I just posted our mini-review of the Core i7-6800K, the least expensive and arguably most compelling product from Intel's Broadwell-E lineup. That's a decent processor and it's currently the best way to get a 6-core Intel chip (or you could still snag the i7-5820K for $50 less and drop 1-2 percent in performance after overclocking). I've also posted a massive overview of Broadwell-E with all the individual test results, if you're interested in additional details. Today I'm looking at what is perhaps the least compelling product in the Broadwell-E stack, the Core i7-6850K.

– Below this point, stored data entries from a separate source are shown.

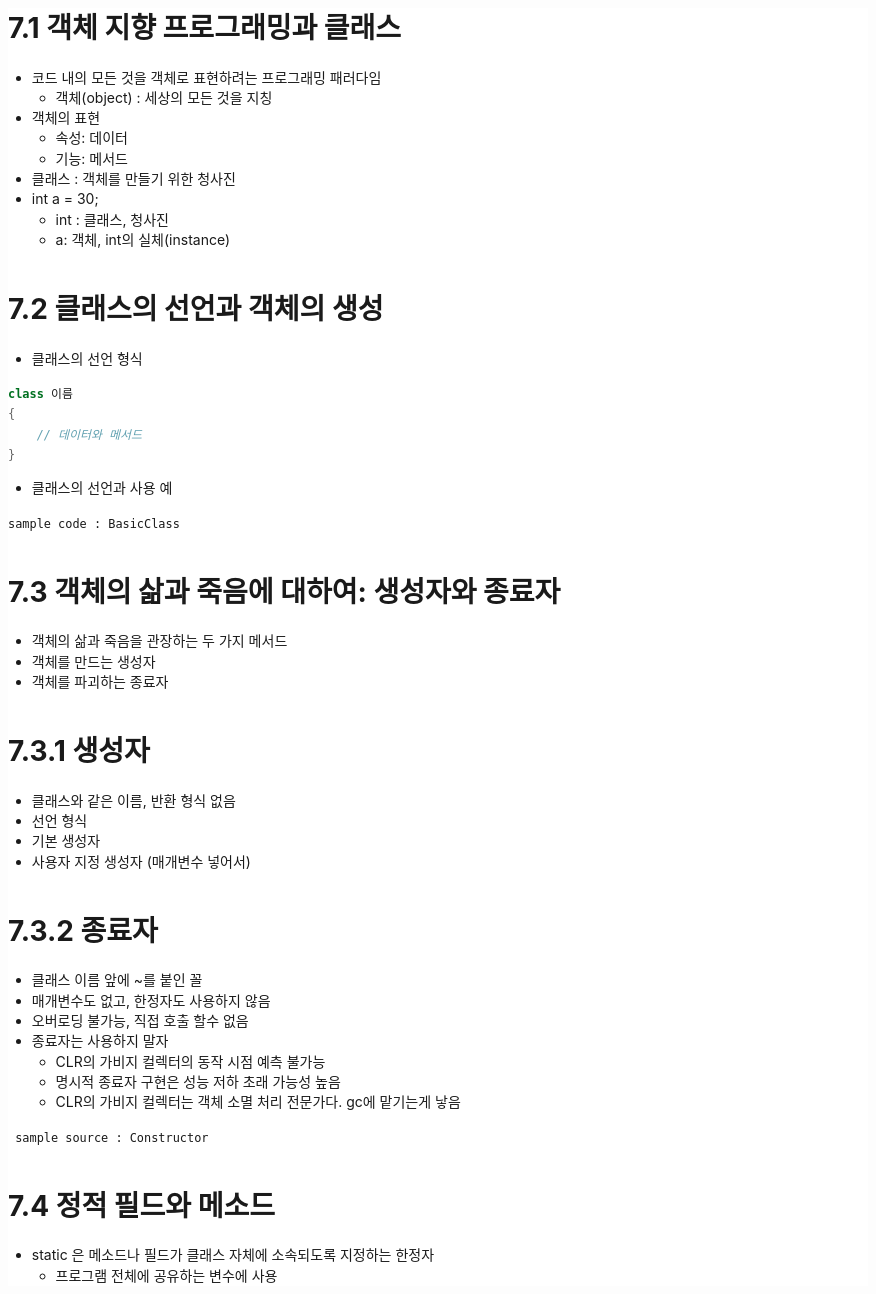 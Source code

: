 # 7.1 객체 지향 프로그래밍과 클래스 
- 코드 내의 모든 것을 객체로 표현하려는 프로그래밍 패러다임
  - 객체(object) : 세상의 모든 것을 지칭
- 객체의 표현
  - 속성: 데이터
  - 기능: 메서드
- 클래스 : 객체를 만들기 위한 청사진
- int a = 30;
  - int : 클래스, 청사진
  - a: 객체, int의 실체(instance)

# 7.2 클래스의 선언과 객체의 생성
- 클래스의 선언 형식
```c#
class 이름
{
    // 데이터와 메서드
}
```
- 클래스의 선언과 사용 예

`sample code : BasicClass` 

# 7.3 객체의 삶과 죽음에 대하여: 생성자와 종료자
- 객체의 삶과 죽음을 관장하는 두 가지 메서드
- 객체를 만드는 생성자
- 객체를 파괴하는 종료자
# 7.3.1 생성자
- 클래스와 같은 이름, 반환 형식 없음
- 선언 형식
- 기본 생성자
- 사용자 지정 생성자 (매개변수 넣어서)
# 7.3.2 종료자
- 클래스 이름 앞에 ~를 붙인 꼴
- 매개변수도 없고, 한정자도 사용하지 않음
- 오버로딩 불가능, 직접 호출 할수 없음
- 종료자는 사용하지 말자
  - CLR의 가비지 컬렉터의 동작 시점 예측 불가능
  - 명시적 종료자 구현은 성능 저하 초래 가능성 높음
  - CLR의 가비지 컬렉터는 객체 소멸 처리 전문가다. gc에 맡기는게 낳음   

` sample source : Constructor`

# 7.4 정적 필드와 메소드
- static 은 메소드나 필드가 클래스 자체에 소속되도록 지정하는 한정자
  - 프로그램 전체에 공유하는 변수에 사용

Much like Broadwell for desktops, this is a part that offers questionable features at a much higher price—$600 to be exact. That's $180 more than the 6800K, and the key difference is you're getting a small bump in clock speed and 12 extra PCIe Gen3 lanes—40 instead of 28. If you're an enthusiast planning on overclocking, the difference between the two CPUs is almost non-existent, while at stock clocks the 6850K has a meager three percent lead on average. But what about those extra PCIe lanes—they must be worth something, right?

In truth, it depends on your intended build. While motherboards with as many as seven PCIe x16 slots exist, those boards have to limit the slots to fewer than 16 lanes each if you try to fill them all. And really, with dual-slot graphics cards it requires PCIe riser cables to even have a chance to populate six x16 slots. That's a messy solution in the best of cases; in practice, almost no one uses more than four PCIe slots, and even that's very rare.

My beefiest test system has three cards at most—two GPU and one PCIe SSD, plus another SSD in the M.2 slot. If I want a third GPU, I have to remove the PCIe SSD—there's no room for it! The two SSDs get x4 lanes each, and the GPUs either run at x8 or x16, depending on the CPU being used. That means 40 lanes are used if the GPUs are on x16 connections, but I could also get by with just 24 lanes with the GPUs on x8 connections. The question is, what sort of drop in performance will result in going from dual x16 to dual x8?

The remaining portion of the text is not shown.